Problem description -> For this exercise, please reproduce the records below word for word, from the first line through the line with "pynvest-share-spec-financial-data | Concede".

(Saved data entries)

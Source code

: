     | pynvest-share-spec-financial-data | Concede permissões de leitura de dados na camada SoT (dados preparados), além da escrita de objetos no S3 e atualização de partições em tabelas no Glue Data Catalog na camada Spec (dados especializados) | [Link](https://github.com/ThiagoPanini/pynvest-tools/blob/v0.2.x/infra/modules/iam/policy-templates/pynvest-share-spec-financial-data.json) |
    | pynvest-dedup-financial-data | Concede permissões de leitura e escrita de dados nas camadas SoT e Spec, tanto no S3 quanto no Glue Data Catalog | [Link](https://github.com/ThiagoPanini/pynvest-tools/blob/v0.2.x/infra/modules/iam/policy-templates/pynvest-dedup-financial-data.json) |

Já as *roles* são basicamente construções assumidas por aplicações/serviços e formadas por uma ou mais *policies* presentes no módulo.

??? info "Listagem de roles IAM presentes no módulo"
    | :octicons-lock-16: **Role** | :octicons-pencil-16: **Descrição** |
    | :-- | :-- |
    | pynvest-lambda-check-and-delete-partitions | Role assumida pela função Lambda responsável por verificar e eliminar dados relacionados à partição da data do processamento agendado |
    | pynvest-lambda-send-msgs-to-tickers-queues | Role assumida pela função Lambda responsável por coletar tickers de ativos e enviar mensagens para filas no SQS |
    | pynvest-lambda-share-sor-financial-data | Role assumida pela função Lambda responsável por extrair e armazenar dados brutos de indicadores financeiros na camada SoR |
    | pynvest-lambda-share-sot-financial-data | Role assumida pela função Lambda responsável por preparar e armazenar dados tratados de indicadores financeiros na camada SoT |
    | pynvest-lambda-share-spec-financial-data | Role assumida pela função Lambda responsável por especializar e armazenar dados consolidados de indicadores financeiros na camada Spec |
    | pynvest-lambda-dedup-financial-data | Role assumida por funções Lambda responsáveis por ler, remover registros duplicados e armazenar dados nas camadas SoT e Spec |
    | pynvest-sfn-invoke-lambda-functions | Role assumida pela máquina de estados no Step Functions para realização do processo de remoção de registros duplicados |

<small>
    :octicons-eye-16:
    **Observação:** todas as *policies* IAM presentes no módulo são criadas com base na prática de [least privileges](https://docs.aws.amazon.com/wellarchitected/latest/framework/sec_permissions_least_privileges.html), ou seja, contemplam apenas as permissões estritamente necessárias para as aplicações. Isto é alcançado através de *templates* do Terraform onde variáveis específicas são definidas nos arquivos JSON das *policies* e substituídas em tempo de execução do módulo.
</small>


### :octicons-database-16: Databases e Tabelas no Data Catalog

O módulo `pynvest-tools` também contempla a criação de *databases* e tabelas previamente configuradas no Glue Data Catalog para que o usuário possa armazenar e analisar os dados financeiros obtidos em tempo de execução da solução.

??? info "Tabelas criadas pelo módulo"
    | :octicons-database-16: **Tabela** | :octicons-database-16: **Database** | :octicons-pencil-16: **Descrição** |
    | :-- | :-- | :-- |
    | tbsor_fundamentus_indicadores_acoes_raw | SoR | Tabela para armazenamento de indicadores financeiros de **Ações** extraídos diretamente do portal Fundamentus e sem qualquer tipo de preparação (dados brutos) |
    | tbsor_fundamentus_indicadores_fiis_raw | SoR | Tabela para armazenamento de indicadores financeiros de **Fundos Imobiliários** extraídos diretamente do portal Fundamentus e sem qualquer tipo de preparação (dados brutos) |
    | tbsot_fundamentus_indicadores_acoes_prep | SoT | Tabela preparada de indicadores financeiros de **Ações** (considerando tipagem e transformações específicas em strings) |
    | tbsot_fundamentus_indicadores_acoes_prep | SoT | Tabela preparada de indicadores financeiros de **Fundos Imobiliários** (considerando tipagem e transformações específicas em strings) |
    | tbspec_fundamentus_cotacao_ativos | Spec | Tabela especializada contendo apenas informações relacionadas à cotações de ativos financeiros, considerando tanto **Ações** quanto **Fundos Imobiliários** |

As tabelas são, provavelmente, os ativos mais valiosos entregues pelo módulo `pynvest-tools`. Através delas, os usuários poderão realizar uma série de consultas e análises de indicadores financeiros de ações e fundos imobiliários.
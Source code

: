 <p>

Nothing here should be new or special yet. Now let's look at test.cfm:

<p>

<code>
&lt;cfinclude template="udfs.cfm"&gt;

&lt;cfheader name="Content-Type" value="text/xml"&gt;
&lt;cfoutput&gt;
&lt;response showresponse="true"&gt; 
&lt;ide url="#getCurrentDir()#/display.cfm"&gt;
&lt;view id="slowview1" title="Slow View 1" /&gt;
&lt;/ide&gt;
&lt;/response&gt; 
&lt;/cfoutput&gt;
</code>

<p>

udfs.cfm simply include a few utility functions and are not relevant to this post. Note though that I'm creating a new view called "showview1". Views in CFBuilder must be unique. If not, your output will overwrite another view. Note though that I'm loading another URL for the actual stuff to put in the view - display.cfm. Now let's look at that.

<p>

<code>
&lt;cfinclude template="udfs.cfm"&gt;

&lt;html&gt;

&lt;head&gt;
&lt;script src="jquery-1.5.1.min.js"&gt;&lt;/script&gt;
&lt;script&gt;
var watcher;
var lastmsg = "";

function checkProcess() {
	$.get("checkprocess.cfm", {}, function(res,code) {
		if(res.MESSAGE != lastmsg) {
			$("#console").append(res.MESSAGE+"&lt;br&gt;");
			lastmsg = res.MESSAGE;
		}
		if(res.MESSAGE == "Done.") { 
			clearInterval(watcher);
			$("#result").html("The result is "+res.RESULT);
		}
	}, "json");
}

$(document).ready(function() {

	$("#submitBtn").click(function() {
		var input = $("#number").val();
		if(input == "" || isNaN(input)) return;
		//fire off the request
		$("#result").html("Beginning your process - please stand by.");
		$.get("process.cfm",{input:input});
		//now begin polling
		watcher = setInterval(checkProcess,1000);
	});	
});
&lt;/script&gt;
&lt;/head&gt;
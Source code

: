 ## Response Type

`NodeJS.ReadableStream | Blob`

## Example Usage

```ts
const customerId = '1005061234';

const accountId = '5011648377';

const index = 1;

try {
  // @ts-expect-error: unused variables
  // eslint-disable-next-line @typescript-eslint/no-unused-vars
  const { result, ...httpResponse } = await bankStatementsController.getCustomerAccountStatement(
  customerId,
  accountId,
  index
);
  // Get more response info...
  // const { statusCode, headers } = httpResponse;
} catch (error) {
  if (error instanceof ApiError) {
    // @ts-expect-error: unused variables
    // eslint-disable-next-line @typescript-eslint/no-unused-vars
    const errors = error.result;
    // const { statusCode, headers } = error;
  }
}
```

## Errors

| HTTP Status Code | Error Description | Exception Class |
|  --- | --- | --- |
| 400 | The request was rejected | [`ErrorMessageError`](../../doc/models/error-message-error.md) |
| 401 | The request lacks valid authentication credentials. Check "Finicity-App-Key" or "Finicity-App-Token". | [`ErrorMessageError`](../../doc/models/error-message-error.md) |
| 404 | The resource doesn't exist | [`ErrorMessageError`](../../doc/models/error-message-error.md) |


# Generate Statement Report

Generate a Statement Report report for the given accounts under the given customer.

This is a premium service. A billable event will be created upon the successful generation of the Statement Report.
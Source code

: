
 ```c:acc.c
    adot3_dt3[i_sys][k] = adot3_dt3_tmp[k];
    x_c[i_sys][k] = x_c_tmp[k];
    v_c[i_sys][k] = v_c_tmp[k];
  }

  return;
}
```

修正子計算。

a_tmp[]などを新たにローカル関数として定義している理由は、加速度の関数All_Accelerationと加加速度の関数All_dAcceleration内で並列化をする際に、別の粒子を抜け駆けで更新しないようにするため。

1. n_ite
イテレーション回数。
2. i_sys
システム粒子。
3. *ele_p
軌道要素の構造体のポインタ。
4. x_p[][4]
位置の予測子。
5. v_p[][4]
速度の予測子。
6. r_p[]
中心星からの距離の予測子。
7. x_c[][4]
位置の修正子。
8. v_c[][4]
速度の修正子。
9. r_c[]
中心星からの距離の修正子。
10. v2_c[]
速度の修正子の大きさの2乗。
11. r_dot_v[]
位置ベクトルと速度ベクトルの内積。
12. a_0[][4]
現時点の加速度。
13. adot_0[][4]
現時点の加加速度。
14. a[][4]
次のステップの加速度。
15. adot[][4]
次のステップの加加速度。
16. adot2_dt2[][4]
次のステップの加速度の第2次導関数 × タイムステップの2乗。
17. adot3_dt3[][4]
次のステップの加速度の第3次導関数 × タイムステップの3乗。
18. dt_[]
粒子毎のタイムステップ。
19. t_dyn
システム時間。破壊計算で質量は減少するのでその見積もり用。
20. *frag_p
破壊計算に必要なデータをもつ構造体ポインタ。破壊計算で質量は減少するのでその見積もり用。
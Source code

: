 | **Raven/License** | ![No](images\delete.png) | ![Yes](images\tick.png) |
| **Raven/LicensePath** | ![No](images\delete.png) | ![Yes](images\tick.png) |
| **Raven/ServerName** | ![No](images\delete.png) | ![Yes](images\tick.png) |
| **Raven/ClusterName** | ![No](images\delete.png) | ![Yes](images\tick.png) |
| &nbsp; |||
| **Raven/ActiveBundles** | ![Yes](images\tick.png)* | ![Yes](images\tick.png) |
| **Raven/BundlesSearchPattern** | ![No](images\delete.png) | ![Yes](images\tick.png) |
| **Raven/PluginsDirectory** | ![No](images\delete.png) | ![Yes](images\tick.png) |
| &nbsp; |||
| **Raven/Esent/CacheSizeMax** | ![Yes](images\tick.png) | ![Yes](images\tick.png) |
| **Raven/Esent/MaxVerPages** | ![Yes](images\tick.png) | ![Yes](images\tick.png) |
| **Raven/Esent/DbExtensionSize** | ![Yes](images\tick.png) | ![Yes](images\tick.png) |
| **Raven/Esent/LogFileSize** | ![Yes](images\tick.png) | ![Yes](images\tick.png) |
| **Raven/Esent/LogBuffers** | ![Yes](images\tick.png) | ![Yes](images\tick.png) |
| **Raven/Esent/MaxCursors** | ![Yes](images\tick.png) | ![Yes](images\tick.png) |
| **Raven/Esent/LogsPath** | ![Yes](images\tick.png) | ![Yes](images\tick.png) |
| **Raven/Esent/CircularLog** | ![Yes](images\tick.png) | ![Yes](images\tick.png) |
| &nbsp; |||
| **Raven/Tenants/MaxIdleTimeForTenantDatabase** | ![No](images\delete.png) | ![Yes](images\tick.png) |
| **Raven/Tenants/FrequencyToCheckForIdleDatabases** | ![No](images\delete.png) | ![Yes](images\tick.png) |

Solution for this problem ->
Source code

:     | pynvest-share-spec-financial-data | Concede permissões de leitura de dados na camada SoT (dados preparados), além da escrita de objetos no S3 e atualização de partições em tabelas no Glue Data Catalog na camada Spec (dados especializados) | [Link](https://github.com/ThiagoPanini/pynvest-tools/blob/v0.2.x/infra/modules/iam/policy-templates/pynvest-share-spec-financial-data.json) |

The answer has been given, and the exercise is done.